- TASK DESCRIPTION -
Please copy every line of the data in which the string "either" appears.

BEGIN GIVEN DATA

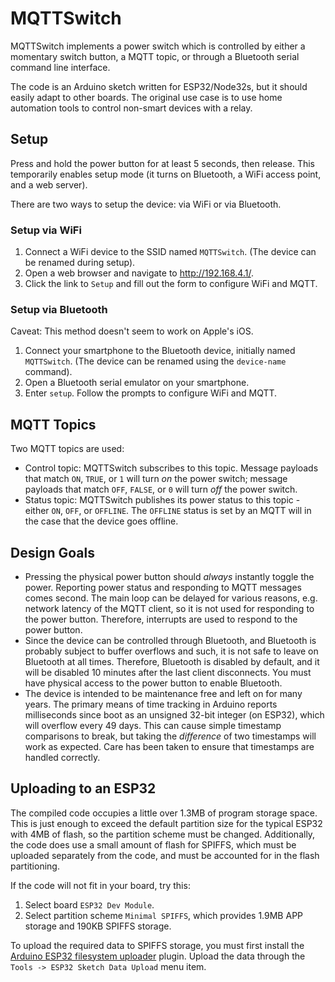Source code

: # MQTTSwitch

MQTTSwitch implements a power switch which is controlled by either a momentary
switch button, a MQTT topic, or through a Bluetooth serial command line
interface.

The code is an Arduino sketch written for ESP32/Node32s, but it should easily
adapt to other boards. The original use case is to use home automation tools
to control non-smart devices with a relay.

## Setup

Press and hold the power button for at least 5 seconds, then release. This
temporarily enables setup mode (it turns on Bluetooth, a WiFi access point,
and a web server).

There are two ways to setup the device: via WiFi or via Bluetooth.

### Setup via WiFi

1. Connect a WiFi device to the SSID named `MQTTSwitch`. (The device can be
renamed during setup).
2. Open a web browser and navigate to http://192.168.4.1/.
3. Click the link to `Setup` and fill out the form to configure WiFi and MQTT.

### Setup via Bluetooth 

Caveat: This method doesn't seem to work on Apple's iOS.

1. Connect your smartphone to the Bluetooth device, initially named
   `MQTTSwitch`. (The device can be renamed using the `device-name` command).
2. Open a Bluetooth serial emulator on your smartphone.
3. Enter `setup`. Follow the prompts to configure WiFi and MQTT.

## MQTT Topics

Two MQTT topics are used:

* Control topic: MQTTSwitch subscribes to this topic. Message payloads that
  match `ON`, `TRUE`, or `1` will turn *on* the power switch; message payloads
  that match `OFF`, `FALSE`, or `0` will turn *off* the power switch.
* Status topic: MQTTSwitch publishes its power status to this topic - either
  `ON`, `OFF`, or `OFFLINE`. The `OFFLINE` status is set by an MQTT will in
  the case that the device goes offline.

## Design Goals

* Pressing the physical power button should *always* instantly toggle the
  power. Reporting power status and responding to MQTT messages comes second.
  The main loop can be delayed for various reasons, e.g. network latency of
  the MQTT client, so it is not used for responding to the power button.
  Therefore, interrupts are used to respond to the power button.
* Since the device can be controlled through Bluetooth, and Bluetooth is
  probably subject to buffer overflows and such, it is not safe to leave on
  Bluetooth at all times. Therefore, Bluetooth is disabled by default, and it
  will be disabled 10 minutes after the last client disconnects. You must have
  physical access to the power button to enable Bluetooth.
* The device is intended to be maintenance free and left on for many years.
  The primary means of time tracking in Arduino reports milliseconds since
  boot as an unsigned 32-bit integer (on ESP32), which will overflow every 49
  days. This can cause simple timestamp comparisons to break, but taking the
  *difference* of two timestamps will work as expected. Care has been taken to
  ensure that timestamps are handled correctly.

## Uploading to an ESP32

The compiled code occupies a little over 1.3MB of program storage space. This
is just enough to exceed the default partition size for the typical ESP32 with
4MB of flash, so the partition scheme must be changed. Additionally, the code
does use a small amount of flash for SPIFFS, which must be uploaded separately
from the code, and must be accounted for in the flash partitioning.

If the code will not fit in your board, try this:

1. Select board `ESP32 Dev Module`.
2. Select partition scheme `Minimal SPIFFS`, which provides 1.9MB APP storage
   and 190KB SPIFFS storage.

To upload the required data to SPIFFS storage, you must first install the
<a href="https://github.com/me-no-dev/arduino-esp32fs-plugin">Arduino ESP32
filesystem uploader</a> plugin. Upload the data through the `Tools -> ESP32
Sketch Data Upload` menu item.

END GIVEN DATA

- RESPONSE TO THIS EXERCISE -
MQTTSwitch implements a power switch which is controlled by either a momentary
* Status topic: MQTTSwitch publishes its power status to this topic - either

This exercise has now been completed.